SOURCE INFORMATION »
******************************
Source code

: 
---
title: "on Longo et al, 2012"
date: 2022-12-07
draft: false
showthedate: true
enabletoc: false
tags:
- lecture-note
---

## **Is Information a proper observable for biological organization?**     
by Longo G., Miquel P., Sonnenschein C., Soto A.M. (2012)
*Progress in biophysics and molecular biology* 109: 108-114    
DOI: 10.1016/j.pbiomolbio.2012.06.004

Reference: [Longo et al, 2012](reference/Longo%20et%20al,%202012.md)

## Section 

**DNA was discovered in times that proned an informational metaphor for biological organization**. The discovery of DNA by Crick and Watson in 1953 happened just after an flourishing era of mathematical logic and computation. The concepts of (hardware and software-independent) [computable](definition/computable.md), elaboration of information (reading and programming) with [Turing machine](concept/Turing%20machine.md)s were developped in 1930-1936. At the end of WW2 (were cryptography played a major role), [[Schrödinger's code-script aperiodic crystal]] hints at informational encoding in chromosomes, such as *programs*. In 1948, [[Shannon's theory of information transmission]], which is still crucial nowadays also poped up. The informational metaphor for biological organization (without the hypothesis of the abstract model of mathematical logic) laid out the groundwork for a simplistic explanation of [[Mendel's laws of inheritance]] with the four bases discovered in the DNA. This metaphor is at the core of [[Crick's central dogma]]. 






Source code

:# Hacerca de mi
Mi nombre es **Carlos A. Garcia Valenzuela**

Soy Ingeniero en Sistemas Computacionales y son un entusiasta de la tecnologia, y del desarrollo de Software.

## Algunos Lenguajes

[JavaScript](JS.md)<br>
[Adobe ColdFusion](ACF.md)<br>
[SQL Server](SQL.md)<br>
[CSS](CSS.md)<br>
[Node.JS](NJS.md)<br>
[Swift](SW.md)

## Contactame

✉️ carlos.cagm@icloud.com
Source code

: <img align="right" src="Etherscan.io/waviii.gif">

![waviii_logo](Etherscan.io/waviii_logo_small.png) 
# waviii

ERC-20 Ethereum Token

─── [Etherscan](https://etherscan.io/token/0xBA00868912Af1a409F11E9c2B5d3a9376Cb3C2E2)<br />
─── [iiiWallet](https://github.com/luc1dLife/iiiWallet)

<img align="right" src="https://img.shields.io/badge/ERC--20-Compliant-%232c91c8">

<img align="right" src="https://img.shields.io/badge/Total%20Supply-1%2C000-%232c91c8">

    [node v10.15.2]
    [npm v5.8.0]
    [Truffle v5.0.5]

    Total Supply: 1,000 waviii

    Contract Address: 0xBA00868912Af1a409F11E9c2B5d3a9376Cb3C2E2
******************************
THE PROBLEM »
When you reach this point, go back and write out each record above exactly.

OUTPUT »
Source code

: 
---
title: "on Longo et al, 2012"
date: 2022-12-07
draft: false
showthedate: true
enabletoc: false
tags:
- lecture-note
---

## **Is Information a proper observable for biological organization?**     
by Longo G., Miquel P., Sonnenschein C., Soto A.M. (2012)
*Progress in biophysics and molecular biology* 109: 108-114    
DOI: 10.1016/j.pbiomolbio.2012.06.004

Reference: [Longo et al, 2012](reference/Longo%20et%20al,%202012.md)

## Section 

**DNA was discovered in times that proned an informational metaphor for biological organization**. The discovery of DNA by Crick and Watson in 1953 happened just after an flourishing era of mathematical logic and computation. The concepts of (hardware and software-independent) [computable](definition/computable.md), elaboration of information (reading and programming) with [Turing machine](concept/Turing%20machine.md)s were developped in 1930-1936. At the end of WW2 (were cryptography played a major role), [[Schrödinger's code-script aperiodic crystal]] hints at informational encoding in chromosomes, such as *programs*. In 1948, [[Shannon's theory of information transmission]], which is still crucial nowadays also poped up. The informational metaphor for biological organization (without the hypothesis of the abstract model of mathematical logic) laid out the groundwork for a simplistic explanation of [[Mendel's laws of inheritance]] with the four bases discovered in the DNA. This metaphor is at the core of [[Crick's central dogma]]. 






Source code

:# Hacerca de mi
Mi nombre es **Carlos A. Garcia Valenzuela**

Soy Ingeniero en Sistemas Computacionales y son un entusiasta de la tecnologia, y del desarrollo de Software.

## Algunos Lenguajes

[JavaScript](JS.md)<br>
[Adobe ColdFusion](ACF.md)<br>
[SQL Server](SQL.md)<br>
[CSS](CSS.md)<br>
[Node.JS](NJS.md)<br>
[Swift](SW.md)

## Contactame

✉️ carlos.cagm@icloud.com
Source code

: <img align="right" src="Etherscan.io/waviii.gif">

![waviii_logo](Etherscan.io/waviii_logo_small.png) 
# waviii

ERC-20 Ethereum Token

─── [Etherscan](https://etherscan.io/token/0xBA00868912Af1a409F11E9c2B5d3a9376Cb3C2E2)<br />
─── [iiiWallet](https://github.com/luc1dLife/iiiWallet)

<img align="right" src="https://img.shields.io/badge/ERC--20-Compliant-%232c91c8">

<img align="right" src="https://img.shields.io/badge/Total%20Supply-1%2C000-%232c91c8">

    [node v10.15.2]
    [npm v5.8.0]
    [Truffle v5.0.5]

    Total Supply: 1,000 waviii

    Contract Address: 0xBA00868912Af1a409F11E9c2B5d3a9376Cb3C2E2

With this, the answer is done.